▶ [Your instructions] Where a line of the data holds the word "kann", copy that line.

▶ [Entries provided]
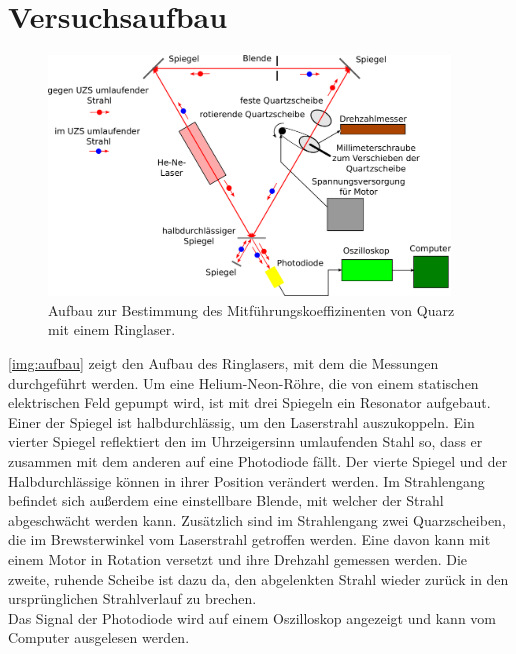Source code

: \section{Versuchsaufbau}
\label{sec:aufbau}

\begin{figure}[H]
\begin{center}
  \includegraphics[width=0.95\textwidth]{../img/aufbau.pdf}
  \caption{Aufbau zur Bestimmung des Mitführungskoeffizinenten von Quarz mit einem Ringlaser.}
  \label{img:aufbau}
\end{center}
\end{figure}
\autoref{img:aufbau} zeigt den Aufbau des Ringlasers,
mit dem die Messungen durchgeführt werden.
Um eine Helium-Neon-Röhre,
die von einem statischen elektrischen Feld gepumpt wird,
ist mit drei Spiegeln ein Resonator aufgebaut.
Einer der Spiegel ist halbdurchlässig, um den Laserstrahl auszukoppeln.
Ein vierter Spiegel reflektiert den im Uhrzeigersinn umlaufenden Stahl so,
dass er zusammen mit dem anderen auf eine Photodiode fällt.
Der vierte Spiegel und der Halbdurchlässige können in ihrer Position verändert werden.
Im Strahlengang befindet sich außerdem eine einstellbare Blende,
mit welcher der Strahl abgeschwächt werden kann.
Zusätzlich sind im Strahlengang zwei Quarzscheiben,
die im Brewsterwinkel vom Laserstrahl getroffen werden.
Eine davon kann mit einem Motor in Rotation versetzt und ihre Drehzahl gemessen werden.
Die zweite, ruhende Scheibe ist dazu da,
den abgelenkten Strahl wieder zurück in den ursprünglichen Strahlverlauf zu brechen.\\
Das Signal der Photodiode wird auf einem Oszilloskop angezeigt und kann
vom Computer ausgelesen werden.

▶ [Response to this exercise]
mit welcher der Strahl abgeschwächt werden kann.
Eine davon kann mit einem Motor in Rotation versetzt und ihre Drehzahl gemessen werden.
Das Signal der Photodiode wird auf einem Oszilloskop angezeigt und kann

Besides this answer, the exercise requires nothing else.